Avec l’Avent, s’ouvre ce temps particulier où nous devons convertir notre attente de la venue du Seigneur, parfois si théorique et si lointaine, en sa réalisation dans le mystère de l’Incarnation. Durant les prochaines semaines, la liturgie va multiplier les mots et les attitudes spirituelles afin de nous préparer à cette venue du Seigneur selon la chair.

Veillez !

Ce temps ne sera donc pas celui de l’inactivité, mais celui d’une recherche patiente des signes de la venue du Seigneur en notre humanité. Ceux-ci seront probablement des signaux faibles, selon l’adage qui veut que la « charité ne fasse pas de bruit » !
Ce temps ne sera pas celui d’une recherche solitaire mais en Église où, communautairement, nous apprendrons à reconnaître le Seigneur qui vient.

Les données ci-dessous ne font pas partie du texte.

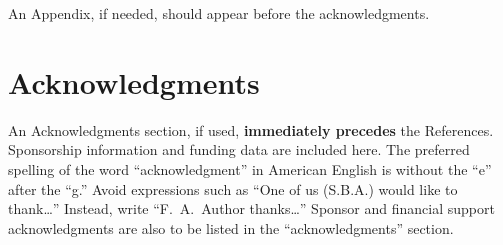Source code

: \documentclass[conf]{new-aiaa}
\begin{document}
An Appendix, if needed, should appear before the acknowledgments.

\section*{Acknowledgments}
An Acknowledgments section, if used, \textbf{immediately precedes} the References. Sponsorship information and funding data are included here. The preferred spelling of the word ``acknowledgment'' in American English is without the ``e'' after the ``g.'' Avoid expressions such as ``One of us (S.B.A.) would like to thank\ldots'' Instead, write ``F.~A.~Author thanks\ldots'' Sponsor and financial support acknowledgments are also to be listed in the ``acknowledgments'' section.


\end{document}
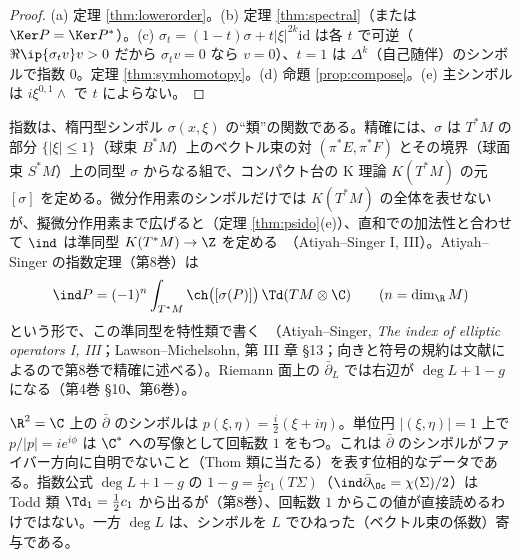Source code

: \begin{proof}
(a) 定理 \ref{thm:lowerorder}。(b) 定理 \ref{thm:spectral}（または $\Ker P=\Ker P^*$）。(c) $\sigma_t=(1-t)\sigma+t|\xi|^{2k}\mathrm{id}$ は各 $t$ で可逆（$\Re\ip{\sigma_tv}v>0$ だから $\sigma_tv=0$ なら $v=0$）、$t=1$ は $\Delta^k$（自己随伴）のシンボルで指数 $0$。定理 \ref{thm:symhomotopy}。(d) 命題 \ref{prop:compose}。(e) 主シンボルは $i\xi^{0,1}\wedge$ で $t$ によらない。
\end{proof}
\begin{rem}[位相的な量としての指数]
指数は、楕円型シンボル $\sigma(x,\xi)$ の``類''の関数である。精確には、$\sigma$ は $T^*M$ の部分 $\{|\xi|\le1\}$（球束 $B^*M$）上のベクトル束の対 $(\pi^*E,\pi^*F)$ とその境界（球面束 $S^*M$）上の同型 $\sigma$ からなる組で、コンパクト台の K 理論 $K(T^*M)$ の元 $[\sigma]$ を定める。微分作用素のシンボルだけでは $K(T^*M)$ の全体を表せないが、擬微分作用素まで広げると（定理 \ref{thm:psido}(e)）、直和での加法性と合わせて $\ind$ は準同型 $K(T^*M)\to\Z$ を定める\tC\ （Atiyah--Singer I, III）。Atiyah--Singer の指数定理（第8巻）は
\[
\ind P=(-1)^n\int_{T^*M}\ch\bigl([\sigma(P)]\bigr)\,\Td(TM\otimes\C)\qquad(n=\dim_{\R}M)
\]
という形で、この準同型を特性類で書く\tC\ （Atiyah--Singer, \emph{The index of elliptic operators I, III}；Lawson--Michelsohn, 第 III 章 \S13；向きと符号の規約は文献によるので第8巻で精確に述べる\tQ）。Riemann 面上の $\bar\partial_L$ では右辺が $\deg L+1-g$ になる（第4巻 \S10、第6巻）。
\end{rem}
\begin{ex}\label{ex:windsymbol}
$\R^2=\C$ 上の $\bar\partial$ のシンボルは $p(\xi,\eta)=\frac i2(\xi+i\eta)$。単位円 $|(\xi,\eta)|=1$ 上で $p/|p|=ie^{i\phi}$ は $\C^*$ への写像として回転数 $1$ をもつ。これは $\bar\partial$ のシンボルがファイバー方向に自明でないこと（Thom 類に当たる）を表す位相的なデータである。指数公式 $\deg L+1-g$ の $1-g=\frac12c_1(T\Sigma)$（$\ind\bar\partial_{\Oc}=\chi(\Sigma)/2$）は Todd 類 $\Td_1=\frac12c_1$ から出るが（第8巻）、回転数 $1$ からこの値が直接読めるわけではない。一方 $\deg L$ は、シンボルを $L$ でひねった（ベクトル束の係数）寄与である。
\begin{center}
\end{center}
\end{ex}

En d’autres termes, il s’agira de donner une nouvelle saveur à notre prière, celle de l’inattendu de Dieu dans nos existences humaines. Ce sera celle de toute l’Église, une assemblée cosmopolite où fidèles et ministres s’unissent dans une même louange vers le Seigneur, un même dialogue avec Dieu qu’elle espère de toute éternité. Seigneur, c’est toi notre père […], nous sommes tous l’ouvrage de ta main.

Ainsi, toute notre prière pourra devenir eucharistique, et véritablement une action de grâce. Aucun don de grâce ne vous manque, à vous qui attendez de voir se révéler notre Seigneur Jésus Christ.

Durant ce temps de la foi, que notre manque devienne cette attente active de la venue du Seigneur.